Keith Jarrett et François Mardirossian, retrouvaille sans précédent

par https://www.crescendo-magazine.be/dating-platforms-for-sale/

Ritual et Encores. Keith Jarrett (1945-). François Mardirossian. 57’30". 2025. Livret : français, anglais. Ad Vitam Records. AV 241130.

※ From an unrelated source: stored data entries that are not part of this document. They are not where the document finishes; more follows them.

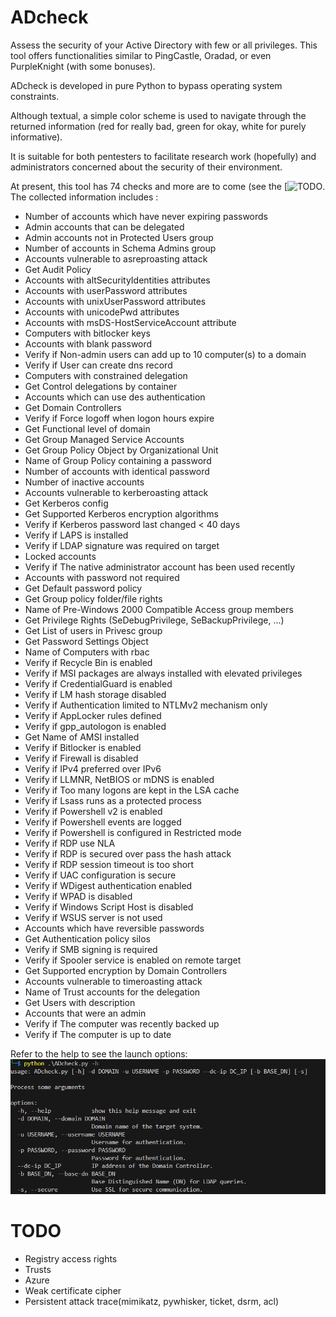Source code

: # ADcheck
Assess the security of your Active Directory with few or all privileges. This tool offers functionalities similar to PingCastle, Oradad, or even PurpleKnight (with some bonuses).

ADcheck is developed in pure Python to bypass operating system constraints.

Although textual, a simple color scheme is used to navigate through the returned information (red for really bad, green for okay, white for purely informative).

It is suitable for both pentesters to facilitate research work (hopefully) and administrators concerned about the security of their environment.

At present, this tool has 74 checks and more are to come (see the [![TODO](#TODO). The collected information includes :
- Number of accounts which have never expiring passwords
- Admin accounts that can be delegated
- Admin accounts not in Protected Users group
- Number of accounts in Schema Admins group
- Accounts vulnerable to asreproasting attack
- Get Audit Policy
- Accounts with altSecurityIdentities attributes
- Accounts with userPassword attributes
- Accounts with unixUserPassword attributes
- Accounts with unicodePwd attributes
- Accounts with msDS-HostServiceAccount attribute
- Computers with bitlocker keys
- Accounts with blank password
- Verify if Non-admin users can add up to 10 computer(s) to a domain
- Verify if User can create dns record
- Computers with constrained delegation
- Get Control delegations by container
- Accounts which can use des authentication
- Get Domain Controllers
- Verify if Force logoff when logon hours expire
- Get Functional level of domain
- Get Group Managed Service Accounts
- Get Group Policy Object by Organizational Unit
- Name of Group Policy containing a password
- Number of accounts with identical password
- Number of inactive accounts
- Accounts vulnerable to kerberoasting attack
- Get Kerberos config
- Get Supported Kerberos encryption algorithms
- Verify if Kerberos password last changed < 40 days
- Verify if LAPS is installed
- Verify if LDAP signature was required on target
- Locked accounts
- Verify if The native administrator account has been used recently
- Accounts with password not required
- Get Default password policy
- Get Group policy folder/file rights
- Name of Pre-Windows 2000 Compatible Access group members
- Get Privilege Rights (SeDebugPrivilege, SeBackupPrivilege, ...)
- Get List of users in Privesc group
- Get Password Settings Object
- Name of Computers with rbac
- Verify if Recycle Bin is enabled
- Verify if MSI packages are always installed with elevated privileges
- Verify if CredentialGuard is enabled
- Verify if LM hash storage disabled
- Verify if Authentication limited to NTLMv2 mechanism only
- Verify if AppLocker rules defined
- Verify if gpp_autologon is enabled
- Get Name of AMSI installed
- Verify if Bitlocker is enabled
- Verify if Firewall is disabled
- Verify if IPv4 preferred over IPv6
- Verify if LLMNR, NetBIOS or mDNS is enabled
- Verify if Too many logons are kept in the LSA cache
- Verify if Lsass runs as a protected process
- Verify if Powershell v2 is enabled
- Verify if Powershell events are logged
- Verify if Powershell is configured in Restricted mode
- Verify if RDP use NLA
- Verify if RDP is secured over pass the hash attack
- Verify if RDP session timeout is too short
- Verify if UAC configuration is secure
- Verify if WDigest authentication enabled
- Verify if WPAD is disabled
- Verify if Windows Script Host is disabled
- Verify if WSUS server is not used
- Accounts which have reversible passwords
- Get Authentication policy silos
- Verify if SMB signing is required
- Verify if Spooler service is enabled on remote target
- Get Supported encryption by Domain Controllers
- Accounts vulnerable to timeroasting attack
- Name of Trust accounts for the delegation
- Get Users with description
- Accounts that were an admin
- Verify if The computer was recently backed up
- Verify if The computer is up to date

Refer to the help to see the launch options:
![alt text](https://raw.githubusercontent.com/CobblePot59/ADcheck/main/pictures/ADcheck_help.png)

# TODO
- Registry access rights
- Trusts
- Azure
- Weak certificate cipher
- Persistent attack trace(mimikatz, pywhisker, ticket, dsrm, acl)
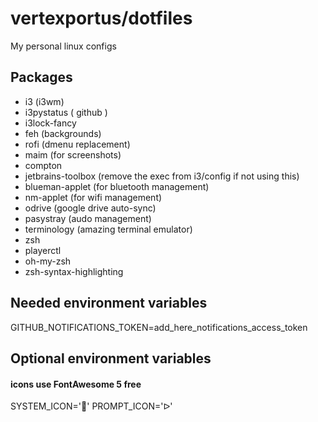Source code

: # vertexportus/dotfiles

My personal linux configs

## Packages

- i3 (i3wm)
- i3pystatus ( github )
- i3lock-fancy
- feh (backgrounds)
- rofi (dmenu replacement)
- maim (for screenshots)
- compton
- jetbrains-toolbox (remove the exec from i3/config if not using this)
- blueman-applet (for bluetooth management)
- nm-applet (for wifi management)
- odrive (google drive auto-sync)
- pasystray (audo management)
- terminology (amazing terminal emulator)
- zsh
- playerctl
- oh-my-zsh
- zsh-syntax-highlighting

## Needed environment variables

GITHUB_NOTIFICATIONS_TOKEN=add_here_notifications_access_token

## Optional environment variables

#### icons use FontAwesome 5 free
SYSTEM_ICON=''
PROMPT_ICON='ᐅ' 
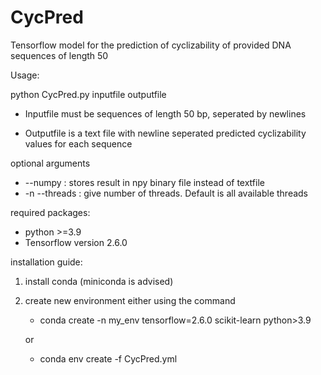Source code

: # CycPred
Tensorflow model for the prediction of cyclizability of provided DNA sequences of length 50

Usage:

python CycPred.py inputfile outputfile

+ Inputfile must be sequences of length 50 bp, seperated by newlines

+ Outputfile is a text file with newline seperated predicted cyclizability values for each sequence

optional arguments

+ --numpy : stores result in npy binary file instead of textfile
+ -n --threads : give number of threads. Default is all available threads



required packages:
+ python >=3.9
+ Tensorflow version 2.6.0

installation guide:

1. install conda (miniconda is advised)
2. create new environment either using the command

      + conda create -n my_env tensorflow=2.6.0 scikit-learn python>3.9
      
      or
            
      + conda env create -f CycPred.yml

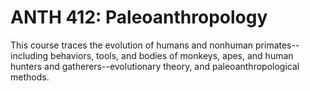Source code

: # ANTH 412: Paleoanthropology

This course traces the evolution of humans and nonhuman primates--including behaviors, tools, and bodies of monkeys, apes, and human hunters and gatherers--evolutionary theory, and paleoanthropological methods.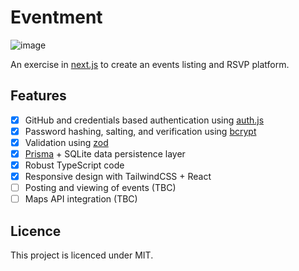 # Eventment

![image](https://github.com/user-attachments/assets/d1e43ea4-9b85-4bc6-91d3-7c93c11c6d83)

An exercise in [next.js](https://nextjs.org/) to create an events listing and RSVP platform.

## Features

- [x] GitHub and credentials based authentication using [auth.js](https://authjs.dev/)
- [x] Password hashing, salting, and verification using [bcrypt](https://www.npmjs.com/package/bcrypt)
- [x] Validation using [zod](https://zod.dev/)
- [x] [Prisma](https://www.prisma.io/) + SQLite data persistence layer
- [x] Robust TypeScript code
- [x] Responsive design with TailwindCSS + React
- [ ] Posting and viewing of events (TBC)
- [ ] Maps API integration (TBC)

## Licence

This project is licenced under MIT.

Si internet n’avait pas envahi nos vies de ses informations en cascade, de ses documents improbables (la toile s’archive elle-même ; on y trouve de tout – et même ce qui a disparu), François Mardirossian porterait une blouse grise et un casque à lampe (de mineur), pas de gants mais un mouchoir à éternuer (il y a jusqu’à 19.000 acariens pour un gramme de poussière) et fuirait le soleil (de Montpellier) pour les caves fraîches abritant journaux anciens, revues disparates, objets contigus, musique oubliée. L’hyper-réseau permet de rester à l’air libre et ce sont les doigts sur un clavier (d’ordinateur) que le musicien-fouineur met la main sur Ritual, une partition de Keith Jarrett, datant d’une année avant l’enregistrement du Köln Concert à l’opéra de Cologne le 24 janvier 1975. Autant cette pièce établit l’assise du compositeur américain, autant Ritual (qu’il n’a jamais joué lui-même en public) reste dans les limbes, même après que Dennis Russell Davies, son dédicataire, l’enregistre en 1977 et qu’ECM la publie cinq ans plus tard – au point que la partition elle-même devient introuvable (sauf, finalement, pour un jeune pianiste en cache-poussière).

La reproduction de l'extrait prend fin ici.